Retrieving coefficients and their values
The most important aspect of a regression analysis is the coefficients it produces, since they tell us about how or whether the model corrects for the presence of specific variables. You can get the names of the coefficients and their associated values with the following code:
coefficients_with_labels <- net$attach_coefficients(fit)
This returns a data frame which contains all the coefficients of the fitted model and their associated features:
head(coefficients_with_labels)
coefficient feature
141 -1.5774912 verboden
78 -1.4346466 getrouwd
308 -1.0274115 gewend
465 -0.9937847 geregend
205 -0.9846635 omringd
256 -0.9496847 gestopt
Analysing coefficients using Rekker
Because it is really cumbersome to inspect these coefficients manually, I built visual frontend called Rekker, which allows you to visualise regression coefficients. We can use this tool as a basis for our analysis.
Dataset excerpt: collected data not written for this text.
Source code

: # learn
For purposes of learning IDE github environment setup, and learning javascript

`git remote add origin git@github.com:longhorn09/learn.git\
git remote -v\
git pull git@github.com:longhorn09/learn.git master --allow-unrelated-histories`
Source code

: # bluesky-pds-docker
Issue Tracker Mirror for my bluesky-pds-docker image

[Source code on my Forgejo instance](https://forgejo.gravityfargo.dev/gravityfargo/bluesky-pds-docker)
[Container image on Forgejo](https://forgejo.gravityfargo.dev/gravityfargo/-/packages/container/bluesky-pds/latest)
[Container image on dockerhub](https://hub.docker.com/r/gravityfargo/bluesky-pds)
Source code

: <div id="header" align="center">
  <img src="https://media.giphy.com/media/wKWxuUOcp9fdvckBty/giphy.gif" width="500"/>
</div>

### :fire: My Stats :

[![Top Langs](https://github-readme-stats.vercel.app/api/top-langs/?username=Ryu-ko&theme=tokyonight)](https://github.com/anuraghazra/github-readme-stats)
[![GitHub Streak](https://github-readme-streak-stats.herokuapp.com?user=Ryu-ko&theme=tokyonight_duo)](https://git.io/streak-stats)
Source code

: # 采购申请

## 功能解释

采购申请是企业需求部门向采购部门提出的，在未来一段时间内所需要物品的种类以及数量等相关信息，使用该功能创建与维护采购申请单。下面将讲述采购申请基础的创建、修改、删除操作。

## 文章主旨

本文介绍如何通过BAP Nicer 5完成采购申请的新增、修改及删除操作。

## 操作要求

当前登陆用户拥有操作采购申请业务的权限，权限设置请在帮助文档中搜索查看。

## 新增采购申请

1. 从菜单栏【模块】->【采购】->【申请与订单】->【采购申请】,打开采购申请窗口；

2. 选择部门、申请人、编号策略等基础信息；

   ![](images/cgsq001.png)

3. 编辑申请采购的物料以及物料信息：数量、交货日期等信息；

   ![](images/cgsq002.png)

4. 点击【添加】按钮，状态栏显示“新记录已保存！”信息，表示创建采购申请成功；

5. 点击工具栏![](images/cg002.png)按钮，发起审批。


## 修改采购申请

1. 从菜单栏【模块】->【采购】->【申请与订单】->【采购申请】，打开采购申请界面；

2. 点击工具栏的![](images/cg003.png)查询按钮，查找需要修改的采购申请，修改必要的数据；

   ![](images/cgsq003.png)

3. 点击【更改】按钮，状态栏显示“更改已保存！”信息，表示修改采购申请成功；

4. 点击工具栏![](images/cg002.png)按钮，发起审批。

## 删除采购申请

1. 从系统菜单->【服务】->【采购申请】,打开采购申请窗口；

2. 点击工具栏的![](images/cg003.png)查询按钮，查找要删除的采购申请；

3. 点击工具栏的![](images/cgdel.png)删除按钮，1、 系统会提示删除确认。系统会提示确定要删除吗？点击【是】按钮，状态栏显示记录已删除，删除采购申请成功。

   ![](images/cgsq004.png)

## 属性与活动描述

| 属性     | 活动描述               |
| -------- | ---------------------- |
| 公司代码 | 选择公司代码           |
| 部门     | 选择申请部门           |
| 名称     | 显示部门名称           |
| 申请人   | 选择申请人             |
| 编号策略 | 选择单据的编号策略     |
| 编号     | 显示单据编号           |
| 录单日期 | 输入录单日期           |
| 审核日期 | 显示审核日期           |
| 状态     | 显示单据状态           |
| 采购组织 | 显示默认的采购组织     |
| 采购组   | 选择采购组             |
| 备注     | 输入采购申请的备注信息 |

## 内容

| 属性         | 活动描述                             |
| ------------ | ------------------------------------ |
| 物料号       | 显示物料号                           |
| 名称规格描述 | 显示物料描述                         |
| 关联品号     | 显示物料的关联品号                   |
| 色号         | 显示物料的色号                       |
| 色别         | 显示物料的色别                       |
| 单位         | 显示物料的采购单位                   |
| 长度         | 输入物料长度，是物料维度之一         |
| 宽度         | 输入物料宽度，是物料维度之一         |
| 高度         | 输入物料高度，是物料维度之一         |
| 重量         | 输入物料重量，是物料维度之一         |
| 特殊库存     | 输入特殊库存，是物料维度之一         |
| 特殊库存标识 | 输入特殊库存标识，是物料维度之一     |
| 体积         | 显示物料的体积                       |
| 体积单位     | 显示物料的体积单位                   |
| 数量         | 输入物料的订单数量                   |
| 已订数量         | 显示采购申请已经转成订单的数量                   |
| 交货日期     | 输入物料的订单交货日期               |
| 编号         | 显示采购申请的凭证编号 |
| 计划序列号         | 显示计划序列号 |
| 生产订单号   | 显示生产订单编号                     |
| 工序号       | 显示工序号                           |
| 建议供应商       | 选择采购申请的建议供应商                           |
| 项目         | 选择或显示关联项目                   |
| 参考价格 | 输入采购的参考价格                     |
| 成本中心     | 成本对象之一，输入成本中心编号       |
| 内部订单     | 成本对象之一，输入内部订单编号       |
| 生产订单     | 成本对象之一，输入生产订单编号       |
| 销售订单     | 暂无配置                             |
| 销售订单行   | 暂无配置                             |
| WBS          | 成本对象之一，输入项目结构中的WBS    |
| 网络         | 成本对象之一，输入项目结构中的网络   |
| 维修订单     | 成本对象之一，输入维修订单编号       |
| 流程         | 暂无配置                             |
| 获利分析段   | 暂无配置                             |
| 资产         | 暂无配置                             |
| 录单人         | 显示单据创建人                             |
To load our coefficients into Rekker, we first have to export the coefficients and their labels to a CSV file:
write.csv(coefficients_with_labels, "coefficients.csv", row.names=FALSE)
This produces a new file called 'dataset.csv' in our project's directory:
anthe@plain:~/Projects/ElasticToolsR-tutorial$ ls -l
-rw-r--r-- 1 anthe anthe 14772 Apr 6 11:49 Dataset.R
-rw-r--r-- 1 anthe anthe 8403 Apr 6 11:49 ElasticNet.R
-rw-r--r-- 1 anthe anthe 759 Apr 6 11:49 MetaFile.R
-rw-r--r-- 1 anthe anthe 1381 Jul 3 16:32 Tutorial.R"
-rw-r--r-- 1 anthe anthe 12347 Jul 3 16:39 coefficients.csv <-----
-rw-r--r-- 1 anthe anthe 69869 Jul 3 14:17 dataset.csv
Now, we can open Rekker. We load our coefficients.csv
file into Rekker:
The coefficients are now rendered visually on a dot plot. We can see for each verb individually whether there is a pull towards either word order. Since the red order is the reference level (= 1), the negative coefficients represent pulls towards the green word order.
In the left sidebar, we can see the influence of our other predictors (order
and country
). These values can also be toggled to be added to the coefficient values.
We can now investigate the correction the model applies for each verb within the Rekker program.